Potentially active rRNA genes exhibit an ‚open’ chromatin structure and are characterized by DNA hypomethylation, and euchromatic histone marks. Epigenetically silenced rRNA genes are demarcated by CpG hypermethylation (CH3), heterochromatic histone marks (Me) and association with heterochromatin protein 1 (HP1). | © dkfz.de

rRNA genes (rDNA) exist in two distinct types of chromatin, an ‘open’ one that is permissive to transcription and a ‘closed’ one that is transcriptionally refractive. The mechanisms that maintain the ratio of active vs. silent rDNA repeats are poorly understood. Our research aims at understanding the principles that establish and propagate the active and silent state of rRNA genes.

We have identified and functionally characterized NoRC (Nucleolar Remodeling Complex), a novel member of SNF2h/ISWI-containing chromatin remodeling complexes. NoRC recruits DNA methyltransferase and histone deacetylases and methyltransferases to the rDNA promoter, thereby triggering heterochromatin formation. NoRC-mediated changes in chromatin structure lead to repression of rDNA transcription and to resetting replication timing from early to late. It seems that NoRC serves at least two functions: first, as a remodeling complex that alters the nucleosome position at the rDNA promoter; and second, as a scaffold that coordinates the activities of macromolecular complexes that modify histones, methylate DNA and establish a ’closed’ heterochromatic chromatin state.
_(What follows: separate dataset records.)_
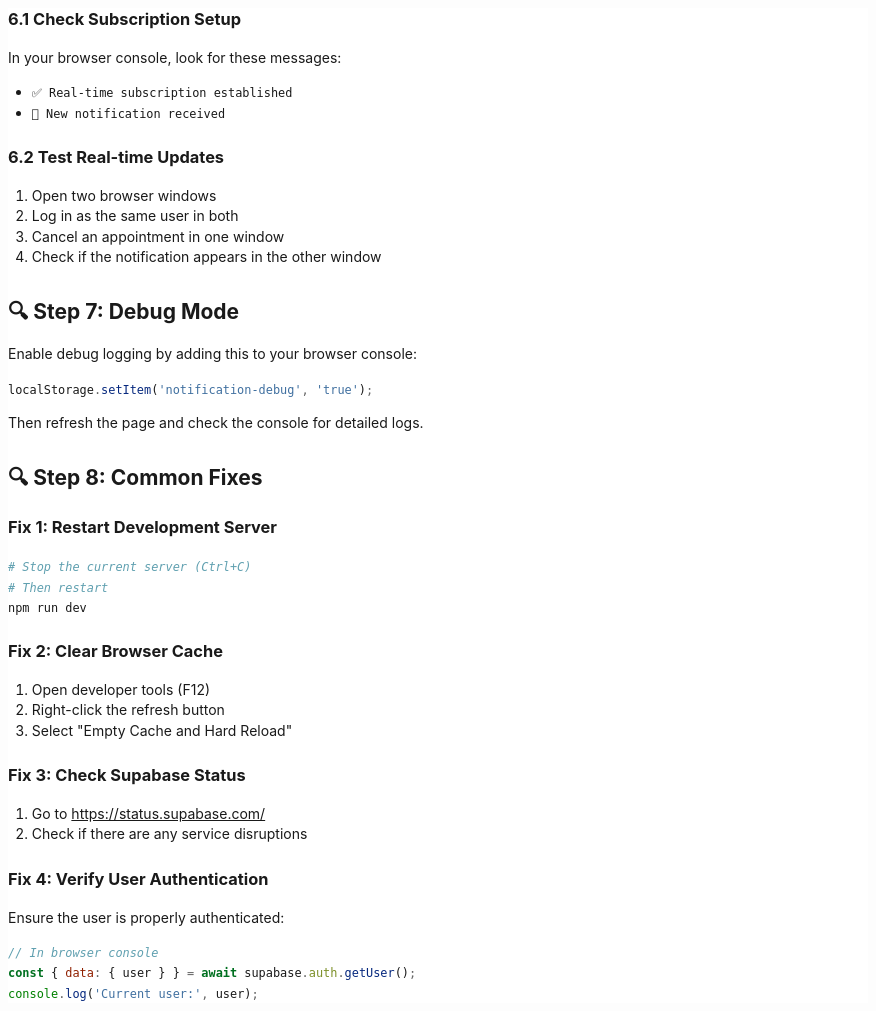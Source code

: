 ### 6.1 Check Subscription Setup

In your browser console, look for these messages:
- `✅ Real-time subscription established`
- `🔔 New notification received`

### 6.2 Test Real-time Updates

1. Open two browser windows
2. Log in as the same user in both
3. Cancel an appointment in one window
4. Check if the notification appears in the other window

## 🔍 Step 7: Debug Mode

Enable debug logging by adding this to your browser console:

```javascript
localStorage.setItem('notification-debug', 'true');
```

Then refresh the page and check the console for detailed logs.

## 🔍 Step 8: Common Fixes

### Fix 1: Restart Development Server

```bash
# Stop the current server (Ctrl+C)
# Then restart
npm run dev
```

### Fix 2: Clear Browser Cache

1. Open developer tools (F12)
2. Right-click the refresh button
3. Select "Empty Cache and Hard Reload"

### Fix 3: Check Supabase Status

1. Go to https://status.supabase.com/
2. Check if there are any service disruptions

### Fix 4: Verify User Authentication

Ensure the user is properly authenticated:

```javascript
// In browser console
const { data: { user } } = await supabase.auth.getUser();
console.log('Current user:', user);
```
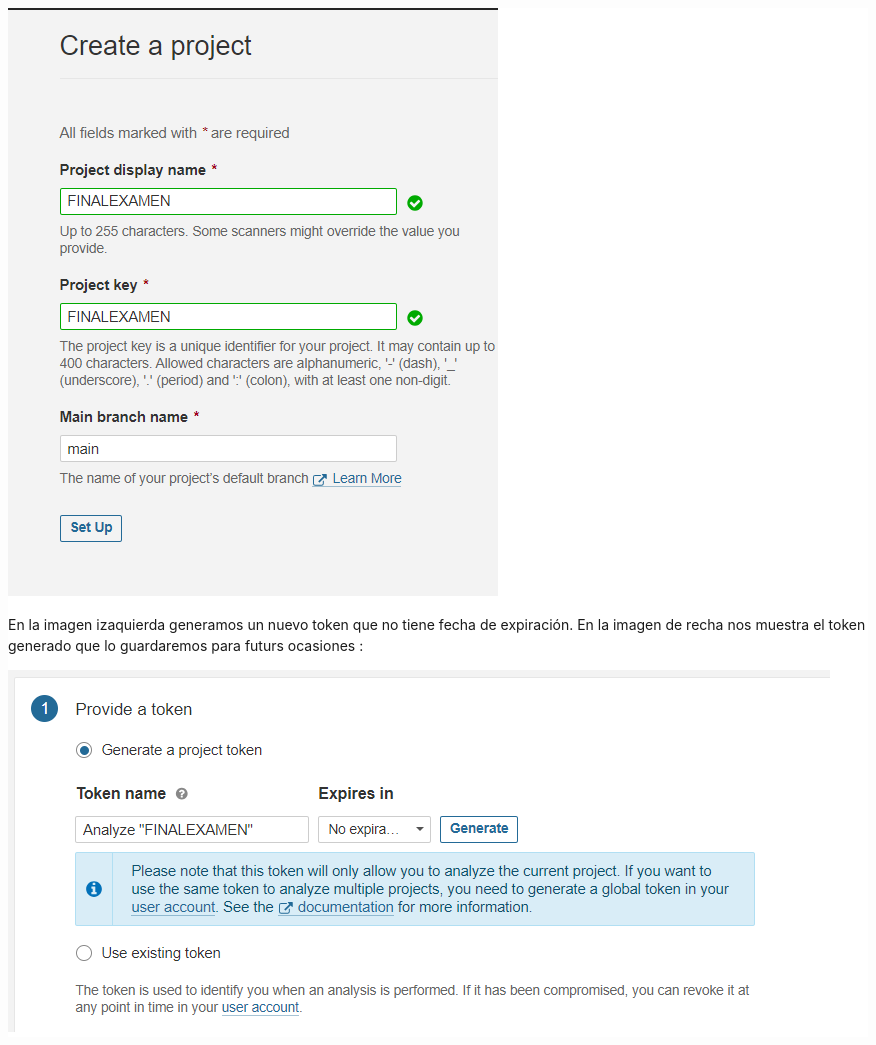 ![Untitled](images/Untitled%2028.png)

En la imagen izaquierda generamos un nuevo token que no tiene fecha de expiración. En la imagen de recha nos muestra el token generado que lo guardaremos para futurs ocasiones : 

![Untitled](images/Untitled%2029.png)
NoRC coordinates rDNA silencing through several epigenetic layers. | © dkfz.de

We found that transcripts originating from the intergenic spacer (IGS) that separate rDNA repeats are required for establishing and maintaining a specific heterochromatic chromatin configuration at a subset of rDNA arrays. The mechanism of action appears to be mediated through interaction of the chromatin remodeling complex NoRC with pRNA, i.e. processed intergenic transcripts that match the rDNA promoter sequence. Knockdown of pRNA abolishes the nucleolar localization of NoRC, decreases DNA methylation and enhances rDNA transcription. The discovery of small regulatory RNA playing a crucial role in the epigenetic control of rDNA extends the importance of noncoding (nc)RNAs as key regulators of gene expression. Recently, we have discovered the presence of antisense (as) transcripts originating from the rDNA locus. Suggesting the potential for dsRNA formation, this leads us into the field of small interfering RNAs. One of our current goals is to investigate this emerging network of regulatory ncRNAs and their role in rDNA silencing.